NT‐proBNP Provides Incremental Prognostic Information in Cardiac Outpatients With and Without Echocardiographic Findings
Author(s) -
Toggweiler Stefan,
Borst Oliver,
Enseleit Frank,
Hermann Matthias,
Ruschitzka Frank,
Lüscher Thomas F.,
Noll Georg
Publication year - 2011
Publication title -
clinical cardiology
Language(s) - English
Resource type - Journals
SCImago Journal Rank - 1.263
H-Index - 72
eISSN - 1932-8737
pISSN - 0160-9289
DOI - 10.1002/clc.20894
Subject(s) - medicine , cardiology , natriuretic peptide , myocardial infarction , abnormality , heart failure , clinical significance , psychiatry
Background: Outpatients frequently present with elevated natriuretic peptides in the absence of an obvious cardiac abnormality or with normal natriuretic peptides despite echocardiographic findings. Hypothesis: We aimed to determine the prognostic value of N‐terminal pro B‐type natriuretic peptide (NTpBNP) in outpatients with normal and abnormal echocardiography. Methods: A total of 433 cardiovascular outpatients were included. The prognostic value of NTpBNP in patients with normal and abnormal echocardiography during a 2‐year follow‐up was evaluated. Results: Patients with abnormal echocardiography and elevated NTpBNP had a mortality rate of 8.7% and an overall event rate of 20.2% (composite end point of overall mortality, myocardial infarction, and hospitalization for heart failure), which was significantly higher than in patients with abnormal echocardiography and normal NTpBNP, in which no mortality ( P = 0.011) and no events were observed ( P< 0.001). In patients with a normal echocardiography, mortality was 1.5% and 1.8% for patients with normal and elevated NTpBNP, respectively ( P = 1.000).
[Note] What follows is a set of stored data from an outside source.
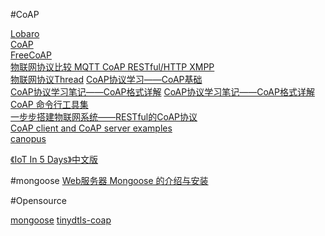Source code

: #CoAP

[Lobaro](https://github.com/Lobaro)  
[CoAP](http://coap.technology/)  
[FreeCoAP](https://github.com/keith-cullen/FreeCoAP)  
[物联网协议比较 MQTT CoAP RESTful/HTTP XMPP](https://www.phodal.com/blog/iot-protocols-coap-mqtt-xmpp-restful-http/)   
[物联网协议Thread](https://www.phodal.com/blog/iot-protocol-thread/)
[CoAP协议学习——CoAP基础](http://blog.csdn.net/xukai871105/article/details/17734163)  
[CoAP协议学习笔记——CoAP格式详解](http://network.chinabyte.com/333/13351333.shtml) 
[CoAP协议学习笔记——CoAP格式详解](http://www.bitscn.com/network/protocol/201505/509226.html) 
[CoAP 命令行工具集](https://www.phodal.com/blog/coap-command-line-tools-set/)  
[一步步搭建物联网系统——RESTful的CoAP协议](https://segmentfault.com/a/1190000002511350)  
[CoAP client and CoAP server examples](https://cesanta.com/blog/coap-client-and-coap-server-examples-mongoose-more-than-an-embedded-web-server/)  
[canopus](https://github.com/zubairhamed/canopus)  

[《IoT In 5 Days》中文版](https://tidyjiang8.gitbooks.io/iot-in-5-days-chinese/content/)  


#mongoose
[Web服务器 Mongoose 的介绍与安装](http://www.open-open.com/lib/view/open1328604070405.html)  


#Opensource

[mongoose](https://github.com/cesanta/mongoose) 
[tinydtls-coap](https://github.com/thecodemaiden/tinydtls-coap)   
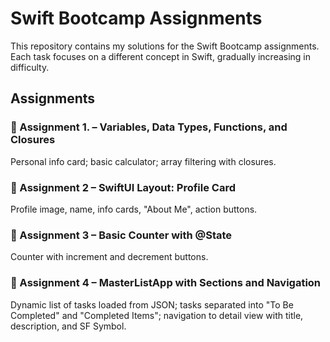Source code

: # Swift Bootcamp Assignments

This repository contains my solutions for the Swift Bootcamp assignments.  
Each task focuses on a different concept in Swift, gradually increasing in difficulty.

## Assignments

### 📌 Assignment 1. – Variables, Data Types, Functions, and Closures
Personal info card; basic calculator; array filtering with closures.

### 📌 Assignment 2 – SwiftUI Layout: Profile Card
Profile image, name, info cards, "About Me", action buttons.

### 📌 Assignment 3 – Basic Counter with @State
Counter with increment and decrement buttons.

### 📌 Assignment 4 – MasterListApp with Sections and Navigation
Dynamic list of tasks loaded from JSON; tasks separated into "To Be Completed" and "Completed Items"; navigation to detail view with title, description, and SF Symbol.
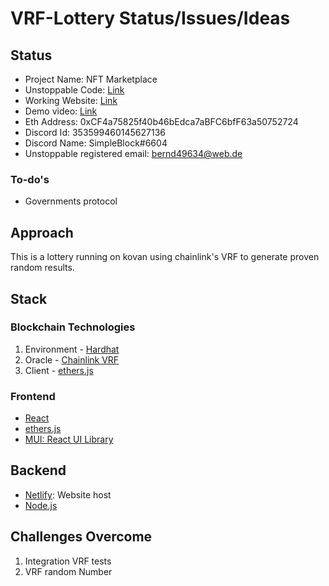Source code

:# VRF-Lottery Status/Issues/Ideas

## Status

- Project Name: NFT Marketplace
- Unstoppable Code: [Link](https://github.com/Stefan1612/UD-Hackathon-Lottery/blob/master/src/App.js)
- Working Website: [Link](https://quiet-dragon-f4e178.netlify.app/)
- Demo video: [Link](https://www.youtube.com/watch?v=Ibocwi2B-A4)
- Eth Address: 0xCF4a75825f40b46bEdca7aBFC6bfF63a50752724
- Discord Id: 353599460145627136
- Discord Name: SimpleBlock#6604
- Unstoppable registered email: bernd49634@web.de



### To-do's

- Governments protocol

## Approach

This is a lottery running on kovan using chainlink's VRF to generate proven random results.

## Stack

### Blockchain Technologies

1. Environment - [Hardhat](https://hardhat.org/)
2. Oracle - [Chainlink VRF](https://docs.chain.link/docs/chainlink-vrf/)
3. Client - [ethers.js](https://docs.ethers.io/v5/)

### Frontend

- [React](https://reactjs.org/)
- [ethers.js](https://docs.ethers.io/v5/)
- [MUI: React UI Library](https://mui.com/)

## Backend

- [Netlify](https://www.netlify.com/): Website host
- [Node.js](https://nodejs.org/en/)

## Challenges Overcome

1. Integration VRF tests
2. VRF random Number
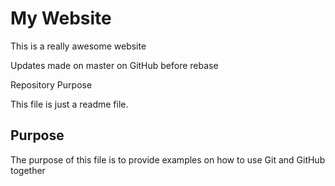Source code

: # My Website
This is a really awesome website

Updates made on master on GitHub before rebase

Repository Purpose

This file is just a readme file.

## Purpose

The purpose of this file is to provide examples
on how to use Git and GitHub together


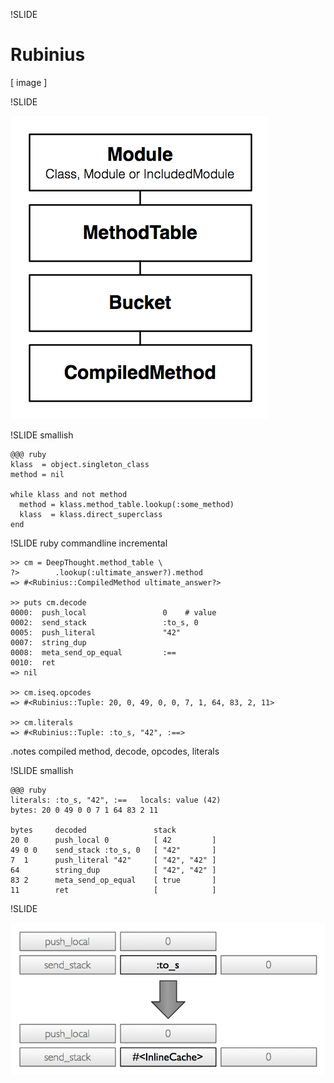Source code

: !SLIDE

# Rubinius

[ image ]

!SLIDE

![Rubinius::MethodTable](methodtable.png)

!SLIDE smallish

    @@@ ruby
    klass  = object.singleton_class
    method = nil

    while klass and not method
      method = klass.method_table.lookup(:some_method)
      klass  = klass.direct_superclass
    end

!SLIDE ruby commandline incremental

    >> cm = DeepThought.method_table \
    ?>        .lookup(:ultimate_answer?).method
    => #<Rubinius::CompiledMethod ultimate_answer?>
    
    >> puts cm.decode
    0000:  push_local                 0    # value
    0002:  send_stack                 :to_s, 0
    0005:  push_literal               "42"
    0007:  string_dup                 
    0008:  meta_send_op_equal         :==
    0010:  ret                        
    => nil
    
    >> cm.iseq.opcodes
    => #<Rubinius::Tuple: 20, 0, 49, 0, 0, 7, 1, 64, 83, 2, 11>
    
    >> cm.literals
    => #<Rubinius::Tuple: :to_s, "42", :==>

.notes compiled method, decode, opcodes, literals

!SLIDE smallish

    @@@ ruby
    literals: :to_s, "42", :==   locals: value (42)
    bytes: 20 0 49 0 0 7 1 64 83 2 11

    bytes     decoded               stack
    20 0      push_local 0          [ 42         ]
    49 0 0    send_stack :to_s, 0   [ "42"       ]
    7  1      push_literal "42"     [ "42", "42" ]
    64        string_dup            [ "42", "42" ]
    83 2      meta_send_op_equal    [ true       ]
    11        ret                   [            ]

!SLIDE

![rbc](rbc.png)

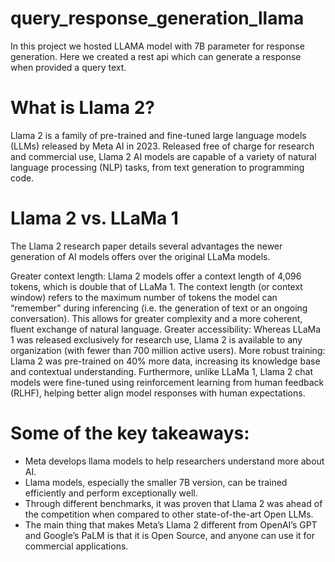 # query_response_generation_llama
In this project we hosted LLAMA model with 7B parameter for response generation. Here we created a rest api which can generate a response when provided a query text.

# What is Llama 2?
Llama 2 is a family of pre-trained and fine-tuned large language models (LLMs) released by Meta AI in 2023. Released free of charge for research and commercial use, Llama 2 AI models are capable of a variety of natural language processing (NLP) tasks, from text generation to programming code.

# Llama 2 vs. LLaMa 1
The Llama 2 research paper details several advantages the newer generation of AI models offers over the original LLaMa models.

Greater context length: Llama 2 models offer a context length of 4,096 tokens, which is double that of LLaMa 1. The context length (or context window) refers to the maximum number of tokens the model can “remember” during inferencing (i.e. the generation of text or an ongoing conversation). This allows for greater complexity and a more coherent, fluent exchange of natural language.
Greater accessibility: Whereas LLaMa 1 was released exclusively for research use, Llama 2 is available to any organization (with fewer than 700 million active users).
More robust training: Llama 2 was pre-trained on 40% more data, increasing its knowledge base and contextual understanding. Furthermore, unlike LLaMa 1, Llama 2 chat models were fine-tuned using reinforcement learning from human feedback (RLHF), helping better align model responses with human expectations.

# Some of the key takeaways:

- Meta develops llama models to help researchers understand more about AI.
- Llama models, especially the smaller 7B version, can be trained efficiently and perform exceptionally well.
- Through different benchmarks, it was proven that Llama 2 was ahead of the competition when compared to other state-of-the-art Open LLMs.
- The main thing that makes Meta’s Llama 2 different from OpenAI’s GPT and Google’s PaLM is that it is Open Source, and anyone can use it for commercial applications.
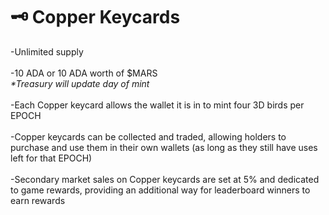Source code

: # 🗝 Copper Keycards

\-Unlimited supply \
\
\-10 ADA or 10 ADA worth of $MARS \
_\*Treasury will update day of mint_\
\
\-Each Copper keycard allows the wallet it is in to mint four 3D birds per EPOCH \
\
\-Copper keycards can be collected and traded, allowing holders to purchase and use them in their own wallets (as long as they still have uses left for that EPOCH) \
\
\-Secondary market sales on Copper keycards are set at 5% and dedicated to game rewards, providing an additional way for leaderboard winners to earn rewards

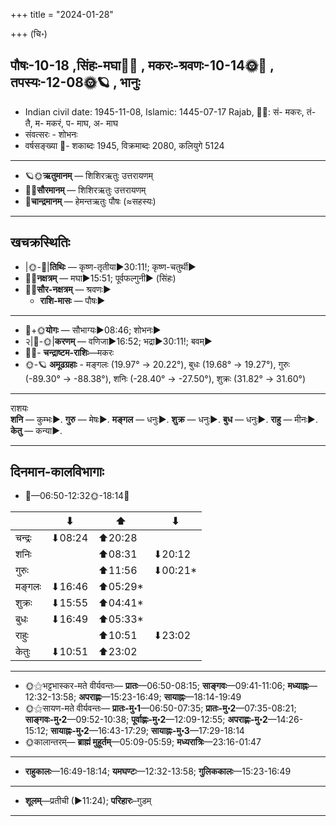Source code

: +++
title = "2024-01-28"

+++
(चि॰)
## पौषः-10-18  ,सिंहः-मघा🌛🌌  ,  मकरः-श्रवणः-10-14🌞🌌  ,  तपस्यः-12-08🌞🪐  , भानुः
- Indian civil date: 1945-11-08, Islamic: 1445-07-17 Rajab, 🌌🌞: सं- मकरः, तं- तै, म- मकरं, प- माघ, अ- माघ
- संवत्सरः - शोभनः
- वर्षसङ्ख्या 🌛- शकाब्दः 1945, विक्रमाब्दः 2080, कलियुगे 5124
___________________
- 🪐🌞**ऋतुमानम्** — शिशिरऋतुः उत्तरायणम्
- 🌌🌞**सौरमानम्** — शिशिरऋतुः उत्तरायणम्
- 🌛**चान्द्रमानम्** — हेमन्तऋतुः पौषः (≈सहस्यः)
___________________


## खचक्रस्थितिः
- |🌞-🌛|**तिथिः** — कृष्ण-तृतीया►30:11!; कृष्ण-चतुर्थी►  
- 🌌🌛**नक्षत्रम्** — मघा►15:51; पूर्वफल्गुनी► (सिंहः)  
- 🌌🌞**सौर-नक्षत्रम्** — श्रवणः►  
  - **राशि-मासः** — पौषः► 
___________________
- 🌛+🌞**योगः** — सौभाग्यः►08:46; शोभनः►  
- २|🌛-🌞|**करणम्** — वणिजा►16:52; भद्रा►30:11!; बवम्►  
- 🌌🌛- **चन्द्राष्टम-राशिः**—मकरः  
- 🌞-🪐 **अमूढग्रहाः** - मङ्गलः (19.97° → 20.22°), बुधः (19.68° → 19.27°), गुरुः (-89.30° → -88.38°), शनिः (-28.40° → -27.50°), शुक्रः (31.82° → 31.60°)
___________________
राशयः  
**शनि** — कुम्भः►. **गुरु** — मेषः►. **मङ्गल** — धनुः►. **शुक्र** — धनुः►. **बुध** — धनुः►. **राहु** — मीनः►. **केतु** — कन्या►. 
___________________


## दिनमान-कालविभागाः
- 🌅—06:50-12:32🌞-18:14🌇  

|      |⬇     |⬆     |⬇     |
|------|-----|-----|------|
|चन्द्रः|⬇08:24 |⬆20:28 |     |
|शनिः   |     |⬆08:31 |⬇20:12 |
|गुरुः  |     |⬆11:56 |⬇00:21*|
|मङ्गलः |⬇16:46 |⬆05:29*|     |
|शुक्रः |⬇15:55 |⬆04:41*|     |
|बुधः   |⬇16:49 |⬆05:33*|     |
|राहुः  |     |⬆10:51 |⬇23:02 |
|केतुः  |⬇10:51 |⬆23:02 |     |
___________________
- 🌞⚝भट्टभास्कर-मते वीर्यवन्तः— **प्रातः**—06:50-08:15; **साङ्गवः**—09:41-11:06; **मध्याह्नः**—12:32-13:58; **अपराह्णः**—15:23-16:49; **सायाह्नः**—18:14-19:49  
- 🌞⚝सायण-मते वीर्यवन्तः— **प्रातः-मु॰1**—06:50-07:35; **प्रातः-मु॰2**—07:35-08:21; **साङ्गवः-मु॰2**—09:52-10:38; **पूर्वाह्णः-मु॰2**—12:09-12:55; **अपराह्णः-मु॰2**—14:26-15:12; **सायाह्नः-मु॰2**—16:43-17:29; **सायाह्नः-मु॰3**—17:29-18:14  
- 🌞कालान्तरम्— **ब्राह्मं मुहूर्तम्**—05:09-05:59; **मध्यरात्रिः**—23:16-01:47  
___________________
- **राहुकालः**—16:49-18:14; **यमघण्टः**—12:32-13:58; **गुलिककालः**—15:23-16:49  
___________________
- **शूलम्**—प्रतीची (►11:24); **परिहारः**–गुडम्  
___________________
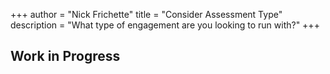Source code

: +++
author = "Nick Frichette"
title = "Consider Assessment Type"
description = "What type of engagement are you looking to run with?"
+++
## Work in Progress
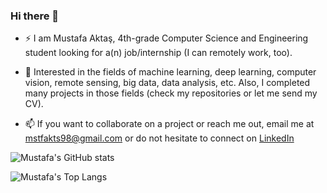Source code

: ### Hi there 👋

- ⚡ I am Mustafa Aktaş, 4th-grade Computer Science and Engineering student looking for a(n) job/internship 
(I can remotely work, too). 

- 🔭 Interested in the fields of machine learning, deep learning, computer vision, remote sensing, big data, data analysis, etc. Also, I completed many projects in those fields (check my repositories or let me send my CV).

- 📫 If you want to collaborate on a project or reach me out, email me at [mstfakts98@gmail.com](mailto:mstfakts98@gmail.com) or do not hesitate to connect on [LinkedIn](https://www.linkedin.com/in/mstfakts98/)

![Mustafa's GitHub stats](https://github-readme-stats.vercel.app/api?username=Mstfakts&count_private=true&show_icons=true&theme=dark)

![Mustafa's Top Langs](https://github-readme-stats.vercel.app/api/top-langs/?username=Mstfakts&theme=dark)
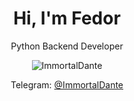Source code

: <h1 align="center">Hi, I'm Fedor</h1>
<p align="center">Python Backend Developer</p>
<p align="center"><img align="center" src="https://github-readme-streak-stats.herokuapp.com/?user=ImmortalDante&&theme=tokyonight" alt="ImmortalDante" /></p>
<p align="center">Telegram: <a href="https://t.me/KachestvennayKarta">@ImmortalDante</a></p>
Composite event rate was 1.5% and 8.9% ( P = 0.093), respectively. Conclusions: Patients with low NTpBNP have an excellent prognosis irrespective of echocardiographic findings. Therefore, determination of NTpBNP appears useful in assessing the clinical relevance of echocardiographic findings. © 2011 Wiley Periodicals, Inc. The authors have no funding, financial relationships, or conflicts of interest to disclose. Stefan Toggweiler, MD and Oliver Borst, MD contributed equally to this work.